Task input:
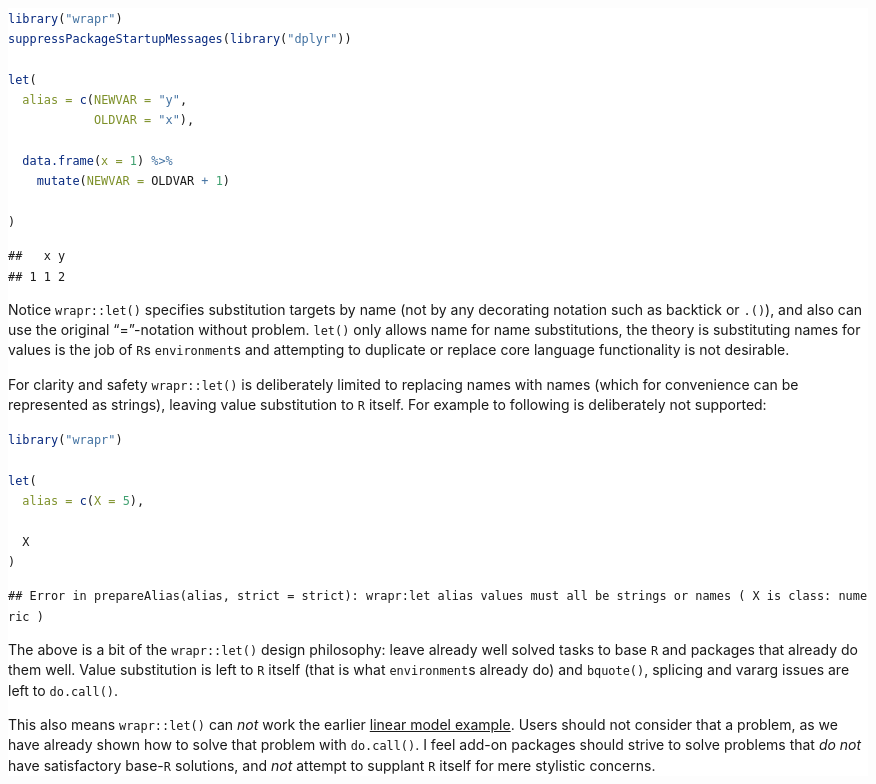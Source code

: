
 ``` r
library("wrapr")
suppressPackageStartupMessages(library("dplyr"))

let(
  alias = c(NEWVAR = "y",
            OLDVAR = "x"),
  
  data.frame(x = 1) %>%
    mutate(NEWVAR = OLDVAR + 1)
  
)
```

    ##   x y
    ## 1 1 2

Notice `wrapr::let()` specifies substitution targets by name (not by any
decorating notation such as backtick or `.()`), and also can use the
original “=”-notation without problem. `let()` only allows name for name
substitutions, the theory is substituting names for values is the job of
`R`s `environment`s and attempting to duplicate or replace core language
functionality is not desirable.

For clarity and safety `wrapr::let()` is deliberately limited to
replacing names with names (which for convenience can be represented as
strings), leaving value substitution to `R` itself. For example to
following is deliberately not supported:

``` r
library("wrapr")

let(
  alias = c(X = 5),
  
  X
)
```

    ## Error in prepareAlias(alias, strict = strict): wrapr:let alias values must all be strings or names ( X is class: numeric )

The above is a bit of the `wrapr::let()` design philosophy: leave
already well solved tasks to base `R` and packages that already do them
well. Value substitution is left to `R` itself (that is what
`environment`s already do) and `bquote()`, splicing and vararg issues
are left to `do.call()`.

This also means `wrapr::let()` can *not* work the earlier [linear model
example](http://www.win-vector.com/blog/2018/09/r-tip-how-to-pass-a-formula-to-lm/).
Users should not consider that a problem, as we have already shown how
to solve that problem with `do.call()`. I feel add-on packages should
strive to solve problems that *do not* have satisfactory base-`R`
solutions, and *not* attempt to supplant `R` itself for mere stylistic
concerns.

Exercise:
All lines from the one with "and vararg issues" to the end of the listing are to be printed exactly as given, both ends included.

Task response:
`environment`s already do) and `bquote()`, splicing and vararg issues
are left to `do.call()`.

This also means `wrapr::let()` can *not* work the earlier [linear model
example](http://www.win-vector.com/blog/2018/09/r-tip-how-to-pass-a-formula-to-lm/).
Users should not consider that a problem, as we have already shown how
to solve that problem with `do.call()`. I feel add-on packages should
strive to solve problems that *do not* have satisfactory base-`R`
solutions, and *not* attempt to supplant `R` itself for mere stylistic
concerns.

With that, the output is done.